* _YOUR OBJECTIVE_:
Report, from the records below, every line where the word "large" appears.

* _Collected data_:
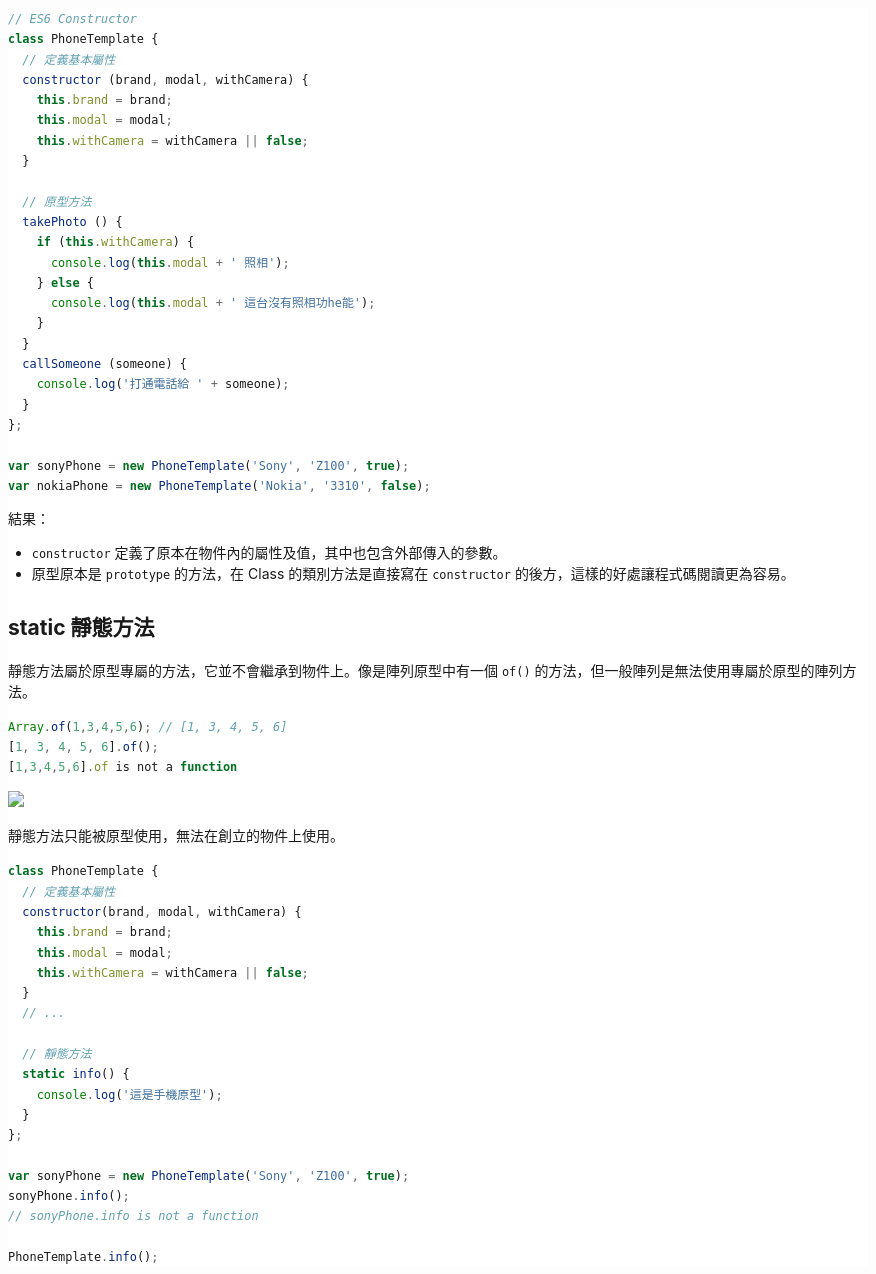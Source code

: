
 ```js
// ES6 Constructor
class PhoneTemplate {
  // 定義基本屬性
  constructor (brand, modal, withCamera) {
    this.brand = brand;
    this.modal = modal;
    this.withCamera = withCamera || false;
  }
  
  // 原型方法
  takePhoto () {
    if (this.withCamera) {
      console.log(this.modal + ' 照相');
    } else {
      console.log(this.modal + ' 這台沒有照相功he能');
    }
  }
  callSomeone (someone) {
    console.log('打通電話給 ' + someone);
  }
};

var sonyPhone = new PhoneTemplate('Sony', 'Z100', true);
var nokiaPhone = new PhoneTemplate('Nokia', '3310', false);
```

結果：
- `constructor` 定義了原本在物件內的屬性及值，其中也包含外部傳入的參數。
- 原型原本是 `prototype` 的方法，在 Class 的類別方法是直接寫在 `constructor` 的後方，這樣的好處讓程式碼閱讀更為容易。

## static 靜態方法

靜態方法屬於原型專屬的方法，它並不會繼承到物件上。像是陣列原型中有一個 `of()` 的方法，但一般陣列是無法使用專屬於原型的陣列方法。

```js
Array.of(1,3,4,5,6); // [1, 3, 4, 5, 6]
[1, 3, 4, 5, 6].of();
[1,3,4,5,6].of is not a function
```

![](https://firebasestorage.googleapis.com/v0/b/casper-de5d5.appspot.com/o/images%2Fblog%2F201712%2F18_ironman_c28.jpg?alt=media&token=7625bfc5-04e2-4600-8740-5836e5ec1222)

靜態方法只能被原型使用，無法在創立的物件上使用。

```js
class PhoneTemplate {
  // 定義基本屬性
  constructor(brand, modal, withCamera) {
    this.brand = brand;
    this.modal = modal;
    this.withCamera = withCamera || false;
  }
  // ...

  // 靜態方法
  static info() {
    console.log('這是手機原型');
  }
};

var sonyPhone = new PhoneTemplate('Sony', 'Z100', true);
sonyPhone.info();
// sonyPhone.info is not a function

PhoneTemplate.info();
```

...

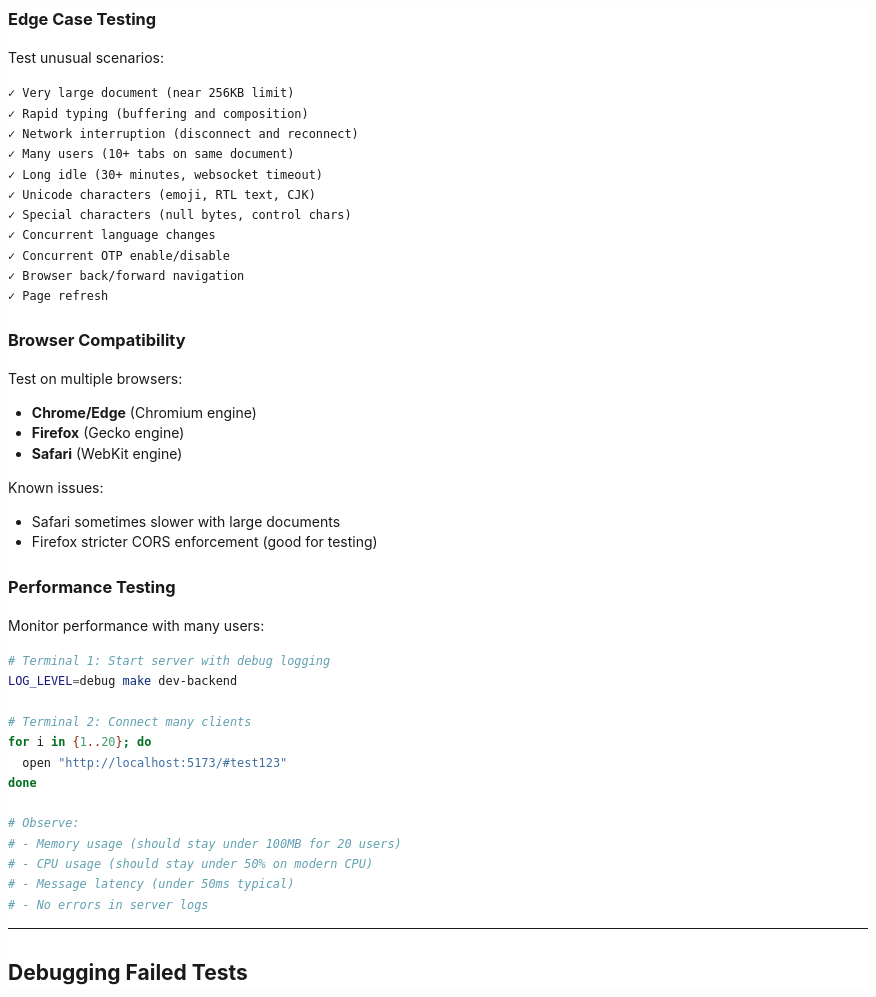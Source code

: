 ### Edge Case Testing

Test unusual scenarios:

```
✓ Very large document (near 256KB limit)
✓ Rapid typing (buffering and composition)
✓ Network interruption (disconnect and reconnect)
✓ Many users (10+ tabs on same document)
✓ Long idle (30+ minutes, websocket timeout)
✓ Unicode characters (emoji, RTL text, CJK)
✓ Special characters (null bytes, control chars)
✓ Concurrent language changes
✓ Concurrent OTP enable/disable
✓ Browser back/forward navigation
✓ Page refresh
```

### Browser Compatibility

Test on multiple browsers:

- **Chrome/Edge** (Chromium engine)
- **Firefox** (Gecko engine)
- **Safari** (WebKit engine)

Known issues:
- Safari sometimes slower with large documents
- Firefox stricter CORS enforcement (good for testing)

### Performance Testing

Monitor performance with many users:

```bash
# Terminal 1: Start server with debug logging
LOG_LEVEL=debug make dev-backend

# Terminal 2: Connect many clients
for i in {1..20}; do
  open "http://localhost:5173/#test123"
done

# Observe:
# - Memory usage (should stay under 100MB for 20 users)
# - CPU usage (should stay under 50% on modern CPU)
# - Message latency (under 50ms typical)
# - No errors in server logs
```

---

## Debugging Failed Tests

--

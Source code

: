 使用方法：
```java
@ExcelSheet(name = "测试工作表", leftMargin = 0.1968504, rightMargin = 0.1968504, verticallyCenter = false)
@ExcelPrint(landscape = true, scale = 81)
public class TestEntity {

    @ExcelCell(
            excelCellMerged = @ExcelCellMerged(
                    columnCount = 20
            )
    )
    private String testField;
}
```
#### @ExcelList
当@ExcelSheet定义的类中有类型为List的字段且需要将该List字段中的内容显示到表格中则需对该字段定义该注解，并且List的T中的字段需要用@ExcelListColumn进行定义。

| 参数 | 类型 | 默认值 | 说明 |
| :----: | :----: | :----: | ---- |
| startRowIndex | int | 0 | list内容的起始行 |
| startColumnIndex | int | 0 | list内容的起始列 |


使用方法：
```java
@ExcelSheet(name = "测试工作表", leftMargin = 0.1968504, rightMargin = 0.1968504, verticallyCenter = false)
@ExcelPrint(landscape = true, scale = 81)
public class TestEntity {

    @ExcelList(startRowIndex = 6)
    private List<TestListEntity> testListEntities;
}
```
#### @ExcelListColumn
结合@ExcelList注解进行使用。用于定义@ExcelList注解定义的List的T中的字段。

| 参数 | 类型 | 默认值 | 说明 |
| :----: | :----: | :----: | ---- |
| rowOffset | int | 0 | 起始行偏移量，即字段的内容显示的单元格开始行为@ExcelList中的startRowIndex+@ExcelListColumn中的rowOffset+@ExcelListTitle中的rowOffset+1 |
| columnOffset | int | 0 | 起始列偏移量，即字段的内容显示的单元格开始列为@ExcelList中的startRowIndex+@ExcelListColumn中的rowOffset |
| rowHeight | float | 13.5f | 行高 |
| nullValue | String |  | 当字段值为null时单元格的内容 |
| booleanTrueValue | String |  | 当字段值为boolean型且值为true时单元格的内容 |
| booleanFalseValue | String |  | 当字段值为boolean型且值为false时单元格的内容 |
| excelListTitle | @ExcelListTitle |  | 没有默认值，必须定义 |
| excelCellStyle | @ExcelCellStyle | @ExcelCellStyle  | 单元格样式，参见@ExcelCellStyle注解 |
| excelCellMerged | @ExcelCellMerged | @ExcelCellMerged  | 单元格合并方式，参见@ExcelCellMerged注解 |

* _SOLUTION_:
✓ Very large document (near 256KB limit)
- Safari sometimes slower with large documents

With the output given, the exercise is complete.